Unlike New Orleans, Chennai has a booming economy. Chennai has become one of India’s primary information technology and health care hubs, though like many developing country megacities, its infrastructure has strained to keep up with the rapid growth. For a city built on a floodplain, development has essentially gone unchecked: Critical infrastructure—like the airport, automobile manufacturing plants, and IT centers as well as countless houses—has been built over streams and marshes, and plastic bags clog drainage networks. There’s already concern that the Chennai floods are having worldwide economic impact, particularly in IT.
Though India’s military has positioned to a “war footing” to support the city, many relief efforts have been organized by neighbors and coordinated via social media. (In just 24 hours, #ChennaiFloods racked up a half-million tweets.) I spoke with two Chennai residents, Leena Priya and Ashok Subramanian, via direct Twitter messages. Both have tweeted phone numbers of people providing food and shelter, and helped some displaced reconnect with their family and friends. Subramanian, a management consultant, said that though the military is present, this is “largely volunteer driven effort.” Priya, an engineering student, seemed especially moved by the experience, saying “This flood actually brought the best out of people, the humanity.”
Chennai native Nambi Appadurai, who works for the World Resources Institute in India, sees the irony in his family’s situation: They’ve been displaced by the flooding, and are now temporarily living in a guesthouse at the Indian Institute of Technology.
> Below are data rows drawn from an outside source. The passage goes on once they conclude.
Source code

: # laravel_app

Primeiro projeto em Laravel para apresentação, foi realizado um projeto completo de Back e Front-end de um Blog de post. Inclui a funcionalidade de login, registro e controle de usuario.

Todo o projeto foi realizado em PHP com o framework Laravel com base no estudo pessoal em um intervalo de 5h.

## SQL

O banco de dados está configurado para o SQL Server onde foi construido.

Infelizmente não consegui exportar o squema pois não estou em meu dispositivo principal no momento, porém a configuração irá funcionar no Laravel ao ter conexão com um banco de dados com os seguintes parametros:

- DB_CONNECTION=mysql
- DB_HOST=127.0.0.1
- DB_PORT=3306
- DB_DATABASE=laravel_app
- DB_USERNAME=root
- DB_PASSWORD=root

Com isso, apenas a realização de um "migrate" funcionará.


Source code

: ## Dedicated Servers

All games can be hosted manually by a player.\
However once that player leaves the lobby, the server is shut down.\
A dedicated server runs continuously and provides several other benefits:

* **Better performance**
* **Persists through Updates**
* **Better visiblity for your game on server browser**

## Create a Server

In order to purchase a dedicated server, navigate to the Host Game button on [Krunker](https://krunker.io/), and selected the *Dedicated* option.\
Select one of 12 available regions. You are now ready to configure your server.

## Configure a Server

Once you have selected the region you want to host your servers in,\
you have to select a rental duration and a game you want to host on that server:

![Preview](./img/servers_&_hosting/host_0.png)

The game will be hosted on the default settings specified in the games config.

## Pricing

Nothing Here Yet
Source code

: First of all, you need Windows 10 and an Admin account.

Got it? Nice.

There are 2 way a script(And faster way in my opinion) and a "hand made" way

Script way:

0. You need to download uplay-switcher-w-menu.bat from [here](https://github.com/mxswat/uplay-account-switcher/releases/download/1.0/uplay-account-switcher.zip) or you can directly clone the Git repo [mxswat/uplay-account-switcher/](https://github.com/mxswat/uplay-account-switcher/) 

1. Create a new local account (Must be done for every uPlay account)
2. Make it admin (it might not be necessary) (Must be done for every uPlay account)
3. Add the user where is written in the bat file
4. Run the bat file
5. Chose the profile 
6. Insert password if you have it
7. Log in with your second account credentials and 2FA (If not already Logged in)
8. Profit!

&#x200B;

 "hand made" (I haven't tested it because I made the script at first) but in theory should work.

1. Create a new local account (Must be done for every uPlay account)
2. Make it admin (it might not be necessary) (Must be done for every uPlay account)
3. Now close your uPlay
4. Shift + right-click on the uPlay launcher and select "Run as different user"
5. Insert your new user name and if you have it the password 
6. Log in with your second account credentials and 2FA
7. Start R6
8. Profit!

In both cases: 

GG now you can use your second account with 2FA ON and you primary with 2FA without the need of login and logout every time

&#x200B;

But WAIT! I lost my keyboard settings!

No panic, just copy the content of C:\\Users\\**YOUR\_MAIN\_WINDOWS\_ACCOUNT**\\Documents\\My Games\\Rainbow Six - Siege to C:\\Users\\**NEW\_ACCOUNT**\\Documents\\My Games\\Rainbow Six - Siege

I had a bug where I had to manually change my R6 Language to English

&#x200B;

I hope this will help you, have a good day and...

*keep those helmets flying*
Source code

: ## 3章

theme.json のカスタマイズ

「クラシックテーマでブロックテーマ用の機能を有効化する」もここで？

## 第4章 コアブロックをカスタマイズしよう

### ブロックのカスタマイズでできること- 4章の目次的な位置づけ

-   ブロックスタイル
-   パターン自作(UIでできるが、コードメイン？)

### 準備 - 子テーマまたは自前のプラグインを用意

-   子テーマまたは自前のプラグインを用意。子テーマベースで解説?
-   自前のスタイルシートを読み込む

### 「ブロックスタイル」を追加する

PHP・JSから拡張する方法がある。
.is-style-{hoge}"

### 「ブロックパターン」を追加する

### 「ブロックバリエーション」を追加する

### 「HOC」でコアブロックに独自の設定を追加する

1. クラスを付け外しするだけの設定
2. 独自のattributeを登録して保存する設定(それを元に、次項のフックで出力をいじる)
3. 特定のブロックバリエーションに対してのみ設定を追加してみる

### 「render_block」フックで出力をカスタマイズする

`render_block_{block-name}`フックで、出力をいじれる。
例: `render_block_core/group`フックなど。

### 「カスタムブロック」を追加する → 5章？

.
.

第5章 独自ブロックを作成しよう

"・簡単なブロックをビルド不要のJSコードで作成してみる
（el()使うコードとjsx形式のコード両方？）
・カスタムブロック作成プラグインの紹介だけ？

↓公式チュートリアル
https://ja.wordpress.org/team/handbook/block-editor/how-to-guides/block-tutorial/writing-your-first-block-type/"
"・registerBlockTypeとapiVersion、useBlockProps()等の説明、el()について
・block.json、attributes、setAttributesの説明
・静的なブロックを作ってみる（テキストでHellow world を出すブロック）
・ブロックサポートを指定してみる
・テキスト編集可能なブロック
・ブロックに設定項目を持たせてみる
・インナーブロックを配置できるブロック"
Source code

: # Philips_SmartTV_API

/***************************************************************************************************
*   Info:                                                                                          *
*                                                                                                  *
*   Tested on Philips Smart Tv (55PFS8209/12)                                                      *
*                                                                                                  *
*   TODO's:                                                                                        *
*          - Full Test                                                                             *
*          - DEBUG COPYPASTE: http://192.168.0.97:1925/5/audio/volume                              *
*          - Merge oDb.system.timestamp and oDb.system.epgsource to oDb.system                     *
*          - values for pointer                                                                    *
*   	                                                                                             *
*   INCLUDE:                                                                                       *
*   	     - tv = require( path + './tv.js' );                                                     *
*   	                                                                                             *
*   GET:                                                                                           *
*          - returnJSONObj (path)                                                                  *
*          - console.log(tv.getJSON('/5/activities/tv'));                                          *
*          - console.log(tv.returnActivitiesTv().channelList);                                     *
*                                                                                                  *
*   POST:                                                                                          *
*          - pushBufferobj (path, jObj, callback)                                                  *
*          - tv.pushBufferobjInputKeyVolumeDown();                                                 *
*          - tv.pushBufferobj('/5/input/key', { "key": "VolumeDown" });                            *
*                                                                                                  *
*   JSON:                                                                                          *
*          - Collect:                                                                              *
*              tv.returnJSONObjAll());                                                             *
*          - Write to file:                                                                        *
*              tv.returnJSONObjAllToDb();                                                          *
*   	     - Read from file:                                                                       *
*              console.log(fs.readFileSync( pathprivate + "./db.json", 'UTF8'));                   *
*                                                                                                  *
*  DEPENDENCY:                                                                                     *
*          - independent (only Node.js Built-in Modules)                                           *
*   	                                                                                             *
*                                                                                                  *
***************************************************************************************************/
In an email, he said the situation in Chennai is “unprecedented” and India simply hasn’t been able to change fast enough—the climate is changing faster.
Meanwhile, India’s delegation at the United Nations climate change talks in Paris have emerged as a driving force. But as powerful as India has become on the world stage, it’s events like the Chennai floods that highlight the incredible task the world faces when it comes to adapting to climate change in real time. The next Chennai could be anywhere: Dhaka, Shanghai, Dar es Salaam, Havana. A strong agreement in Paris will undoubtedly help, but more unnatural disasters this century are virtually guaranteed.